• Records shown

====

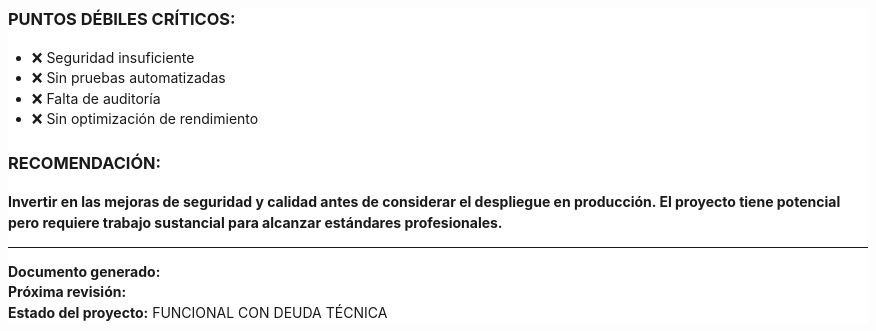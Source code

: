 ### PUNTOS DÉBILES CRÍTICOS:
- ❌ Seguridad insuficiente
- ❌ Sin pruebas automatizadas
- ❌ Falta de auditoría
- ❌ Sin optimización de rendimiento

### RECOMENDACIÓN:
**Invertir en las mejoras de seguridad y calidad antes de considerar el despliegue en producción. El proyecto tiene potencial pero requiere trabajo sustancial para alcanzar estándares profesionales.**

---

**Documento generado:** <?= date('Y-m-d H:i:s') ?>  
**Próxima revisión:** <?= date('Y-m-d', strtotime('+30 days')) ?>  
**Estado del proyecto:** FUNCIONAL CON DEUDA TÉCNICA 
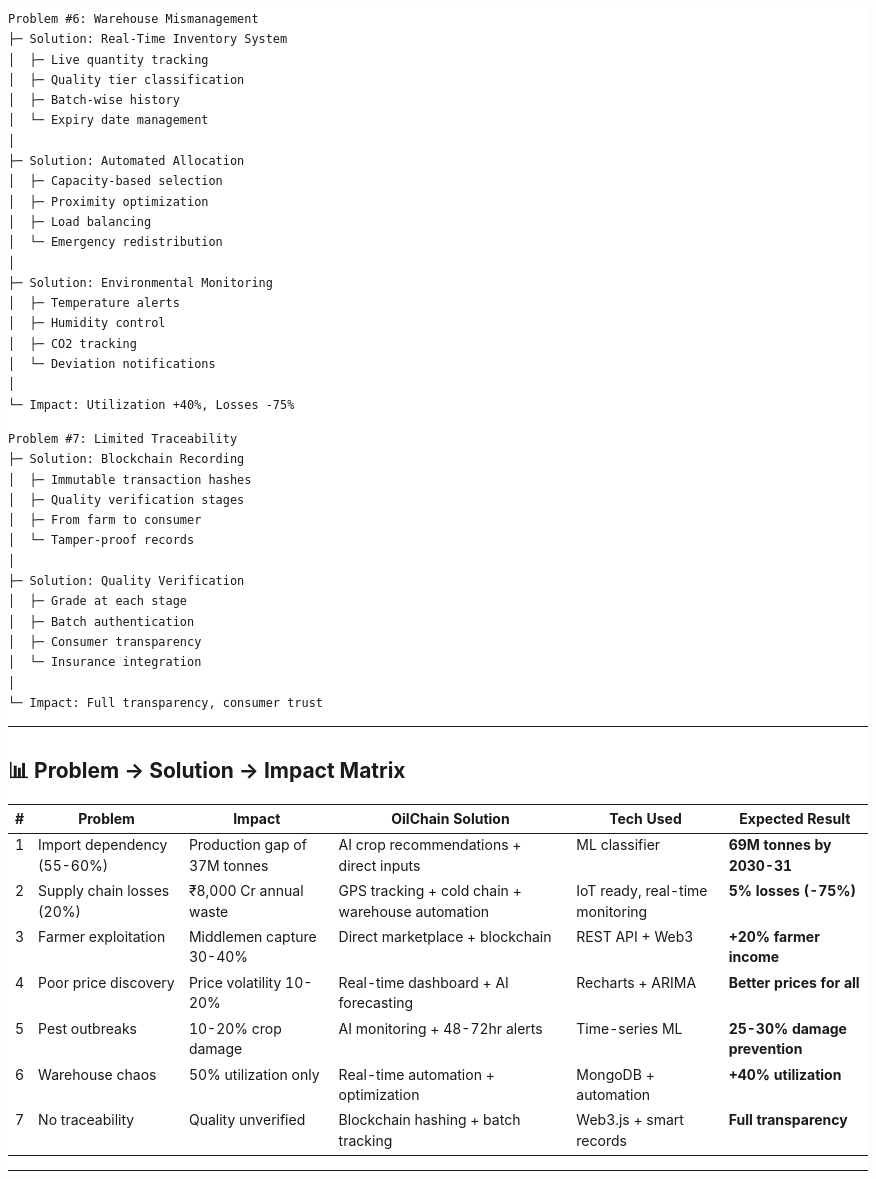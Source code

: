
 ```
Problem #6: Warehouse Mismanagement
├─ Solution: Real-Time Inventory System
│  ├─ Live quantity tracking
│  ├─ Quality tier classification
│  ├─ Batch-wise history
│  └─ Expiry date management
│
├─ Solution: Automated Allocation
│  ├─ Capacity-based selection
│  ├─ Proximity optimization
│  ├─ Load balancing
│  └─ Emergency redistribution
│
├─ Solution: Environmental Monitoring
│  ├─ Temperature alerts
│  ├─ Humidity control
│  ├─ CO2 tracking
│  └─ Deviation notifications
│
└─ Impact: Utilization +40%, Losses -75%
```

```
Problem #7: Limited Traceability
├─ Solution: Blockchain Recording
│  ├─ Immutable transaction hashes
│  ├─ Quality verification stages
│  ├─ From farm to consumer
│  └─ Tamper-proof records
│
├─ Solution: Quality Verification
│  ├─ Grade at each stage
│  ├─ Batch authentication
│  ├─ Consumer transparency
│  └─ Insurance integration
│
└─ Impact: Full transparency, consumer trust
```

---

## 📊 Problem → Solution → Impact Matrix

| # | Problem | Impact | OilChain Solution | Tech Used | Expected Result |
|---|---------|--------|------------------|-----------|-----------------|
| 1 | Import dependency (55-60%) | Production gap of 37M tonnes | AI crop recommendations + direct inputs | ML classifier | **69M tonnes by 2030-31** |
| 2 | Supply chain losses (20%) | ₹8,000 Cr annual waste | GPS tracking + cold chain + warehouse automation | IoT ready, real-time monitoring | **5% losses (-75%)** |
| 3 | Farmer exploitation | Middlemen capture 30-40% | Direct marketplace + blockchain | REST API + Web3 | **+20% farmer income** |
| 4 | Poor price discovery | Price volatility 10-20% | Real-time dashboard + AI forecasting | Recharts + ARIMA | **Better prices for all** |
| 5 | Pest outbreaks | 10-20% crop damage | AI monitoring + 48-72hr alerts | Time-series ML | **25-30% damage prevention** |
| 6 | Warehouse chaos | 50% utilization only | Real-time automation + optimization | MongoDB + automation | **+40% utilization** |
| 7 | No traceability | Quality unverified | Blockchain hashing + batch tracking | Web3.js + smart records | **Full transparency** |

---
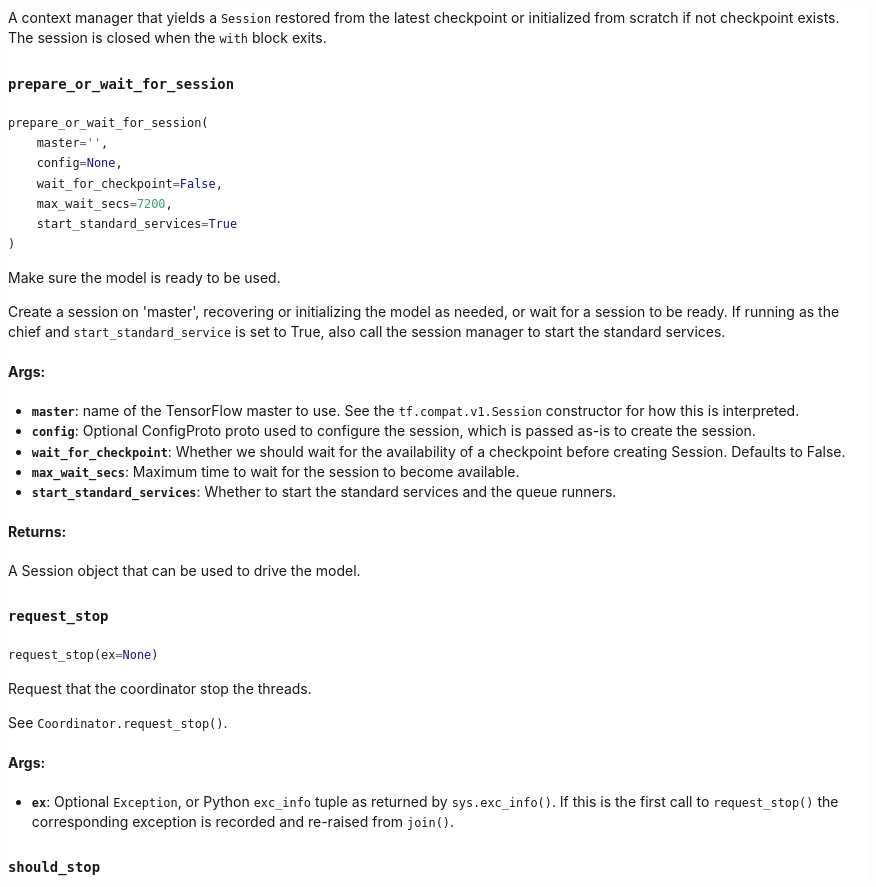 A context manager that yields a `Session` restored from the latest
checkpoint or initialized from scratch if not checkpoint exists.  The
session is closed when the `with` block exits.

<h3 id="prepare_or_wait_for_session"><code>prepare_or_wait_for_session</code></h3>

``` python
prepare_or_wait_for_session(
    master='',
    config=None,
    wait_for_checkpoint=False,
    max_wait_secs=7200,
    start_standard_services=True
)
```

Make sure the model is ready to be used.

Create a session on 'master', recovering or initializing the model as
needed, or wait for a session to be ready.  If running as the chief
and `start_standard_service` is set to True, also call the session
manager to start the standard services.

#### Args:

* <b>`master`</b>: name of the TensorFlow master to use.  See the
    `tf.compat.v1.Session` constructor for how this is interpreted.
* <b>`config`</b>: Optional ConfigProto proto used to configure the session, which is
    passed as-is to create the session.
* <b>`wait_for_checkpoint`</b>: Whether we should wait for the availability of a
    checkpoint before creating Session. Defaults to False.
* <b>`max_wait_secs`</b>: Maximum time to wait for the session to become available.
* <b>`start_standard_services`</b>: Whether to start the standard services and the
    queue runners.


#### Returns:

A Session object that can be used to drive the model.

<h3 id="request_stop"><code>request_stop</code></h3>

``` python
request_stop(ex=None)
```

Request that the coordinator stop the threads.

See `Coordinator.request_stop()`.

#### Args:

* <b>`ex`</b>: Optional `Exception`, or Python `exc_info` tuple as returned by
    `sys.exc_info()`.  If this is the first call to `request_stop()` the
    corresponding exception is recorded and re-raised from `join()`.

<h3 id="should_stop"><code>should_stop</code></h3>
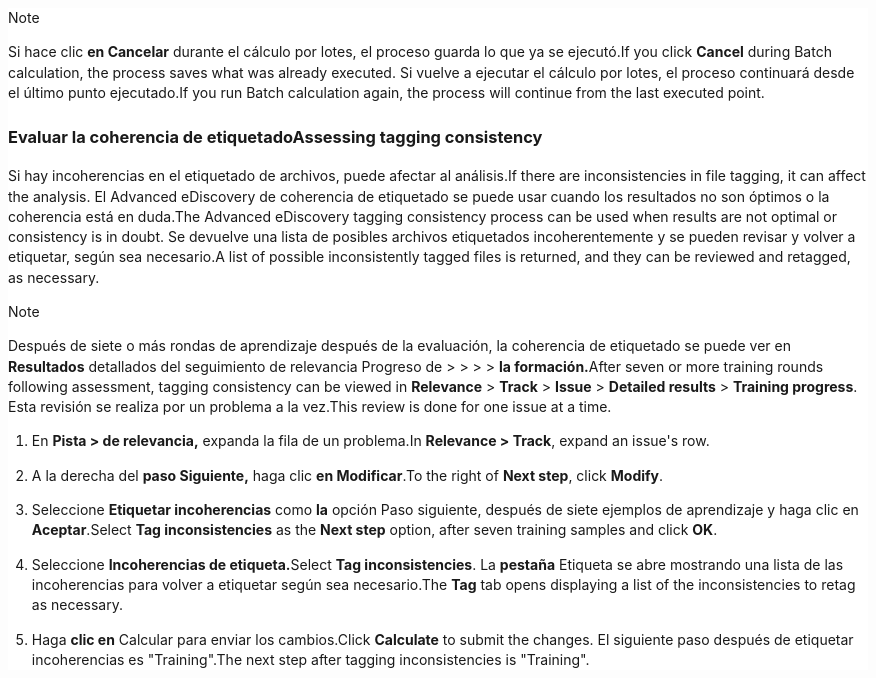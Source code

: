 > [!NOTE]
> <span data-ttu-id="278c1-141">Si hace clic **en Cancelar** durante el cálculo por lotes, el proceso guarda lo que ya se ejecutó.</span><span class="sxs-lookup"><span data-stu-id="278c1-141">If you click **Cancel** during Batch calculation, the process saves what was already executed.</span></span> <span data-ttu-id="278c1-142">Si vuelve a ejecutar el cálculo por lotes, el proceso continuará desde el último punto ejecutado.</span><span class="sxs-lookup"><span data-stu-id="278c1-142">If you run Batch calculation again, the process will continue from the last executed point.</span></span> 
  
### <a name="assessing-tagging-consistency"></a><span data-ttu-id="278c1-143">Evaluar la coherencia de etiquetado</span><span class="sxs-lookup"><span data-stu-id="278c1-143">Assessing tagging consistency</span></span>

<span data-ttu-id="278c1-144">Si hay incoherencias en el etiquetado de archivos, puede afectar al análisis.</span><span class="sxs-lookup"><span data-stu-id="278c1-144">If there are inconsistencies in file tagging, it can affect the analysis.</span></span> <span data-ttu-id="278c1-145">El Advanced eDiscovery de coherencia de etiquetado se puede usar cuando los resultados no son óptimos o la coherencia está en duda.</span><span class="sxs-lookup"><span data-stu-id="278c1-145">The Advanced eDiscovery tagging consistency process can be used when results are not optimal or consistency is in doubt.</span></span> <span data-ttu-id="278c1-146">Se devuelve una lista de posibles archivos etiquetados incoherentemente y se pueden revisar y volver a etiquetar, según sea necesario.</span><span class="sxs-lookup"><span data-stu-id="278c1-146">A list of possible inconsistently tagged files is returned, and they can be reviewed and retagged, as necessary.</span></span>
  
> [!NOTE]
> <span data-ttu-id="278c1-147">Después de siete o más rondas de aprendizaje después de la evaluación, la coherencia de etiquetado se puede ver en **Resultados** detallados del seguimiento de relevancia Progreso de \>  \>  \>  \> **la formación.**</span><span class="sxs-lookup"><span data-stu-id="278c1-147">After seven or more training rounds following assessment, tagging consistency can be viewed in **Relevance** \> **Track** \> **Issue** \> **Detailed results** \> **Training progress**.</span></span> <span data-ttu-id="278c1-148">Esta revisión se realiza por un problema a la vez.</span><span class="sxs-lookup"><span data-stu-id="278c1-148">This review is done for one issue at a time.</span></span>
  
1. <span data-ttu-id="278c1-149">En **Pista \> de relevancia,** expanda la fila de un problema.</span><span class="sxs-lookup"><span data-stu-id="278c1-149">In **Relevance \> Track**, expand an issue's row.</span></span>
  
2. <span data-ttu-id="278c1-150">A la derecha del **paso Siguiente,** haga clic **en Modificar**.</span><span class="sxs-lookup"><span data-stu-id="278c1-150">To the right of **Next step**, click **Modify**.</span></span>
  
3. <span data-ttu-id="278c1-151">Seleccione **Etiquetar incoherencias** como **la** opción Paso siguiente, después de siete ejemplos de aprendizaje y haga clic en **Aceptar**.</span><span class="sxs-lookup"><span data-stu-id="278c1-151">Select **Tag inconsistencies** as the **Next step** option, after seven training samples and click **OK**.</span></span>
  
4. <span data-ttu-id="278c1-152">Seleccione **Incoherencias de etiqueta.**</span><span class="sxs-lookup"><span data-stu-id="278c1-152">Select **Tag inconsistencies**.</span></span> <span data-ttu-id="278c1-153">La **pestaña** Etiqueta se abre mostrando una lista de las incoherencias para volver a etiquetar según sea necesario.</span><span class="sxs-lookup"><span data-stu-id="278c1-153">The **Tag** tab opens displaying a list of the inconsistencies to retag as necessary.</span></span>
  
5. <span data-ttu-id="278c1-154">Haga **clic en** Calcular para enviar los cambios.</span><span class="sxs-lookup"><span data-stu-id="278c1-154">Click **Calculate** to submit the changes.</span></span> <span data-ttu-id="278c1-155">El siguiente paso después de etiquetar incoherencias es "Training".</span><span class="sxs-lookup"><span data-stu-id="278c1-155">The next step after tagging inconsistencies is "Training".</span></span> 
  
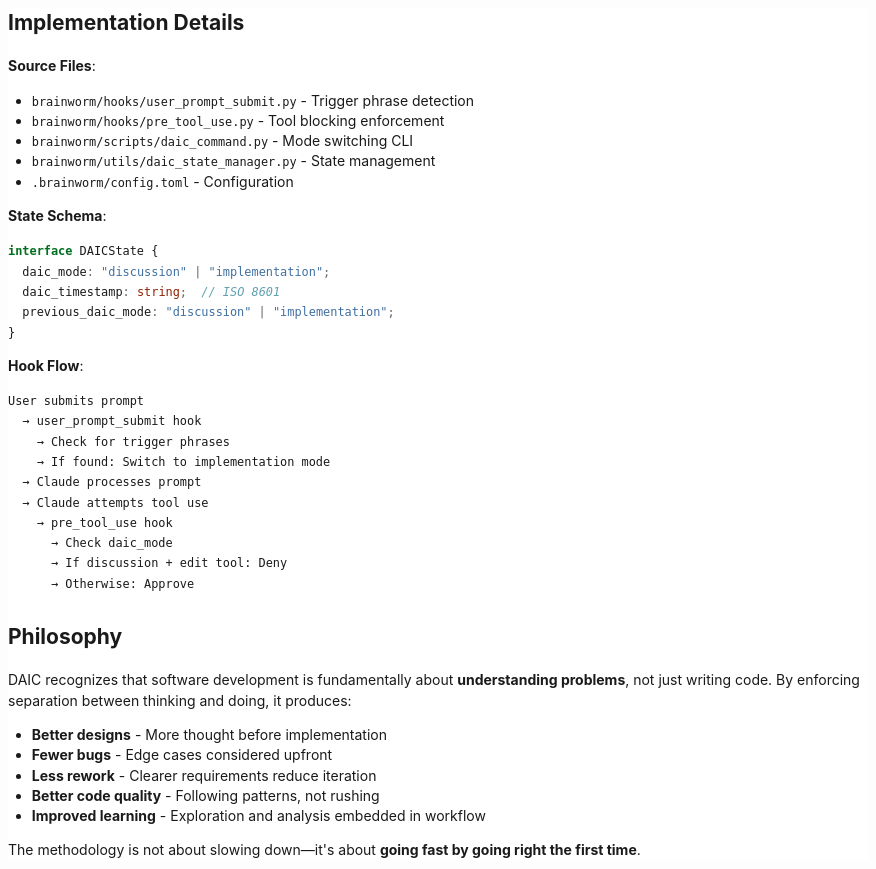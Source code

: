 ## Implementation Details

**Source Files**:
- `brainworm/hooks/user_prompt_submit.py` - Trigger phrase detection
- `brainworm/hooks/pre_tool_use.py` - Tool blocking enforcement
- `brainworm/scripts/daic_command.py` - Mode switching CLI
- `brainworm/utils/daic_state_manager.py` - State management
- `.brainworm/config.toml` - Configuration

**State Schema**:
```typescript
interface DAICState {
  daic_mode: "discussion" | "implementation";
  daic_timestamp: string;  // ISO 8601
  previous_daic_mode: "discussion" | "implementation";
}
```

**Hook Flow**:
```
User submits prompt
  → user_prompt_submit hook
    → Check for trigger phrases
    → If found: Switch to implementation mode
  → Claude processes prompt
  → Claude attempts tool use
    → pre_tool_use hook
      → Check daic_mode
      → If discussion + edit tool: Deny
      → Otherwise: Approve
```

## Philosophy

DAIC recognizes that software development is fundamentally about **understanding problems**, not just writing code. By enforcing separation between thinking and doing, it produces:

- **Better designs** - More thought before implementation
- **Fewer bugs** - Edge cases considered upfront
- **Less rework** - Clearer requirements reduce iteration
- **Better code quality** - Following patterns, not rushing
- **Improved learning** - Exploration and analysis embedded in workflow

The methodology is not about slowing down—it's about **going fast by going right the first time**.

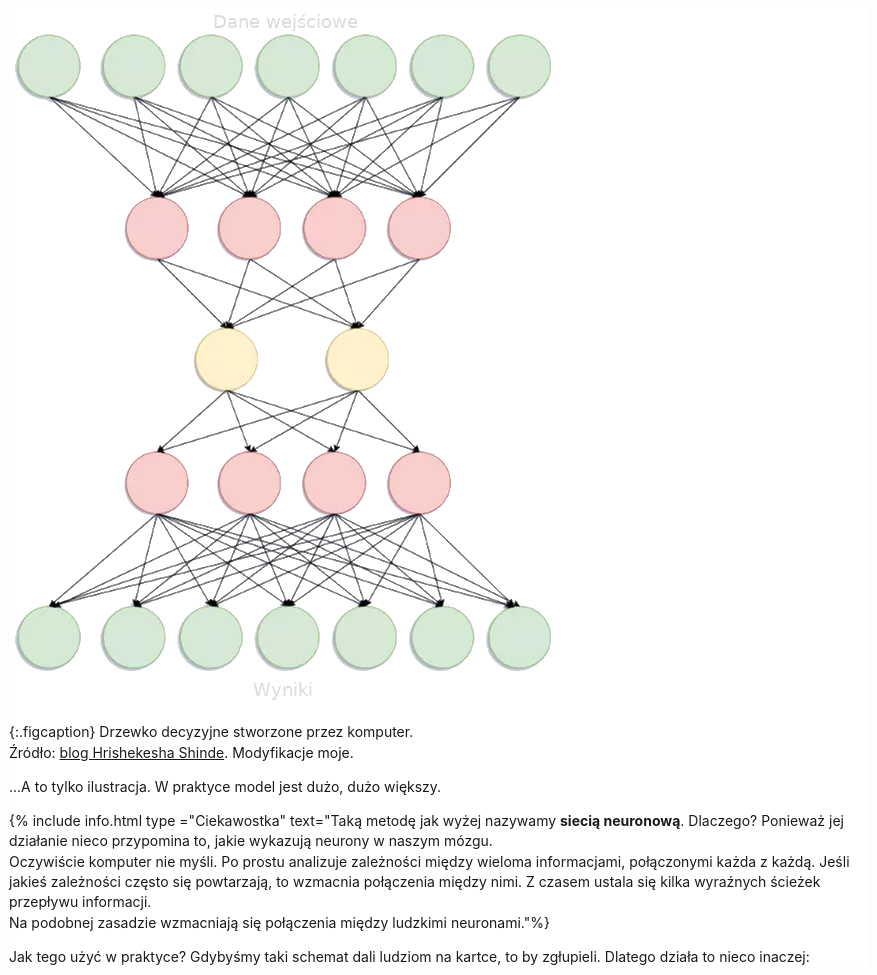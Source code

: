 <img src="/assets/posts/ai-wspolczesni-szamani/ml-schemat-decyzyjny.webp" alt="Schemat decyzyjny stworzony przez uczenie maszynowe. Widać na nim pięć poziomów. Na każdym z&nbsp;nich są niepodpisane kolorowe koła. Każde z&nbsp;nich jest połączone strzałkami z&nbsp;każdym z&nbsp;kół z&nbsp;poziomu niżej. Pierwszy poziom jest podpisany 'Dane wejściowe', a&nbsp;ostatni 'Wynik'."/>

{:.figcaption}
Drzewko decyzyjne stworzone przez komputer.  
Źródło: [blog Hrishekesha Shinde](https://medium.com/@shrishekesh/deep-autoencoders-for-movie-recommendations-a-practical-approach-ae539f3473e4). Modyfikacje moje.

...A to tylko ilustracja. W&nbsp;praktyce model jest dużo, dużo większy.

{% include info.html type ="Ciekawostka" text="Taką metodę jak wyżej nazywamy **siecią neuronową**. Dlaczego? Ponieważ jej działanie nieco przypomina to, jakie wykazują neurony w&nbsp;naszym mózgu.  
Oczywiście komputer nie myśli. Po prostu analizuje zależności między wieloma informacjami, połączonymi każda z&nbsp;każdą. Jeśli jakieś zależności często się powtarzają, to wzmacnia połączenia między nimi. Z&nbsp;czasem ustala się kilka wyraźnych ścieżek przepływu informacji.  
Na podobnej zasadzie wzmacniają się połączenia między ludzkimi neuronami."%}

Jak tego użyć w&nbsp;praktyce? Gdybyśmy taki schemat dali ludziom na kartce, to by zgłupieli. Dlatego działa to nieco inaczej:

====

• Goal of the exercise
What is needed is an exact copy of the lines from the beginning of the data through the line containing "## 📊 Problem → Solution → Impact Matrix", both included, without any pictures.

• Answer section
Source code

: ### PUNTOS DÉBILES CRÍTICOS:
- ❌ Seguridad insuficiente
- ❌ Sin pruebas automatizadas
- ❌ Falta de auditoría
- ❌ Sin optimización de rendimiento

### RECOMENDACIÓN:
**Invertir en las mejoras de seguridad y calidad antes de considerar el despliegue en producción. El proyecto tiene potencial pero requiere trabajo sustancial para alcanzar estándares profesionales.**

---

**Documento generado:** <?= date('Y-m-d H:i:s') ?>  
**Próxima revisión:** <?= date('Y-m-d', strtotime('+30 days')) ?>  
**Estado del proyecto:** FUNCIONAL CON DEUDA TÉCNICA 
Source code

:
 ```
Problem #6: Warehouse Mismanagement
├─ Solution: Real-Time Inventory System
│  ├─ Live quantity tracking
│  ├─ Quality tier classification
│  ├─ Batch-wise history
│  └─ Expiry date management
│
├─ Solution: Automated Allocation
│  ├─ Capacity-based selection
│  ├─ Proximity optimization
│  ├─ Load balancing
│  └─ Emergency redistribution
│
├─ Solution: Environmental Monitoring
│  ├─ Temperature alerts
│  ├─ Humidity control
│  ├─ CO2 tracking
│  └─ Deviation notifications
│
└─ Impact: Utilization +40%, Losses -75%
```

```
Problem #7: Limited Traceability
├─ Solution: Blockchain Recording
│  ├─ Immutable transaction hashes
│  ├─ Quality verification stages
│  ├─ From farm to consumer
│  └─ Tamper-proof records
│
├─ Solution: Quality Verification
│  ├─ Grade at each stage
│  ├─ Batch authentication
│  ├─ Consumer transparency
│  └─ Insurance integration
│
└─ Impact: Full transparency, consumer trust
```

---

## 📊 Problem → Solution → Impact Matrix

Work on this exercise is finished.